So what should we do our brethren?  Do we become lazy?  Do we neglect love?  No but with
zeal and courage we should complete every good deed as the Lord and Creator of everything rejoiced
with what He did.”
Also St Clement in his teaching of eternal life and resurrection of bodies followed the same
teachings as chapter 15 in the First Epistle of St Paul to the Corinthians.
The Dogmatic Importance of the Letter:
St Clement’s Letter has great dogmatic importance as it clearly declares the dogma of apostolic
succession.  St Clement, the Roman, stated that the Christian priesthood was of great importance as it
is clearly an extension of the priesthood of the Old Testament. St Clement further stated that the
church’s Shepard hood through her bishops and priests is through apostolic succession and hierarchy,
and it is of utmost importance for the church’s witness and continuity.

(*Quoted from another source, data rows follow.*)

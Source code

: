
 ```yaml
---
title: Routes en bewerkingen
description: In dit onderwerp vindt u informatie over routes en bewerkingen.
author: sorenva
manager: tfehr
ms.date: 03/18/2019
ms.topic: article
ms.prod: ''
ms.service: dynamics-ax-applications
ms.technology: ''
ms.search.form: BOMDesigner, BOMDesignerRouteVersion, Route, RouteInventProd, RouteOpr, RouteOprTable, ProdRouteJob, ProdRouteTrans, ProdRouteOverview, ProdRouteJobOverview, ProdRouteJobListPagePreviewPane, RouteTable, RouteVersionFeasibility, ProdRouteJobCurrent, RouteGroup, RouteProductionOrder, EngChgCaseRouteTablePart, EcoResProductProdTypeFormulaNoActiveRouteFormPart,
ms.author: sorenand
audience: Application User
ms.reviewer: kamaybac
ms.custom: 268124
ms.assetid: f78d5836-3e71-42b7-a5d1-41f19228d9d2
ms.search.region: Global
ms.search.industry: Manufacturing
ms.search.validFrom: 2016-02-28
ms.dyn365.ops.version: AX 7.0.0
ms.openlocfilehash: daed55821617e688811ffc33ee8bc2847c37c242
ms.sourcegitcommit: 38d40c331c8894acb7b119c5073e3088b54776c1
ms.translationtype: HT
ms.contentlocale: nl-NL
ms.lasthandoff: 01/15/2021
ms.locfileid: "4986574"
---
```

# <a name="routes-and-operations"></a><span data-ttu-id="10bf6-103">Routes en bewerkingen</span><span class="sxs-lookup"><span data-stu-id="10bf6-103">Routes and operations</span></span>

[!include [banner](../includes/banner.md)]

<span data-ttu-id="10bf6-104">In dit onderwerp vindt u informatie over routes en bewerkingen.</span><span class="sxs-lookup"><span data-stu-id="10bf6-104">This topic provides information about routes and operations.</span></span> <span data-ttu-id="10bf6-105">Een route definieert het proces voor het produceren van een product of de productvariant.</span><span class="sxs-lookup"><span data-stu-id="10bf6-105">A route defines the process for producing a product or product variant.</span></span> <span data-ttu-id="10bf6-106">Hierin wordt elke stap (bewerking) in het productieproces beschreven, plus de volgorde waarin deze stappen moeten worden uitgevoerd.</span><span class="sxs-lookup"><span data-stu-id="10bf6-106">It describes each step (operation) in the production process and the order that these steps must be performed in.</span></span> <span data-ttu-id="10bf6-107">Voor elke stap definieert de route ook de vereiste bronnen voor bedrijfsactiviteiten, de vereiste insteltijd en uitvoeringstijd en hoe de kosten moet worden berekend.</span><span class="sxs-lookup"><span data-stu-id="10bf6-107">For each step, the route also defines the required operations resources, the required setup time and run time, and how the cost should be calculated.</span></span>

“The apostles preached the Gospel which they received from the Lord Jesus Christ who
Himself brought the teachings from God the Father.  Therefore if the apostles brought their teachings
from the Lord Jesus Christ both teachings originated from God’s will.  Likewise, after they had
received their teachings, believed  in the Glorious Resurrection or  our Lord Jesus Christ, and were justified by faith departed full of the Holy Spirit to all regions of the world to preach the Holy Gospel
that the Kingdom would soon come.  From province to province and city to city they preached and
with the Holy Spirit they chose other men from among the new believers to be bishops, priests, and
deacons for the church.  The apostles knew the position of the bishop and priesthood might cause envy,
which could develop into plots and conspiracies. The apostles taught that when a church leader died,
other would be chosen who should be justified to follow them in the bishop’s position. So it is not a
faithful church that will dismiss anyone ordained for the priesthood or bishophood by the apostles or
upon approval of the entire church.
The Position of Bishop in St Clement’s Letter:
St Clement was the first to use the title “bishop” as the one who oversees.  He also called
bishop’s priests.  There was no distinction for the Roman Church as compared to the other churches,
the letter was only a trial by St Clement to overcome the envy and conspiracies in the Corinthian
Church and did not express any more dignity for the Roman Church versus the Corinthian Church. 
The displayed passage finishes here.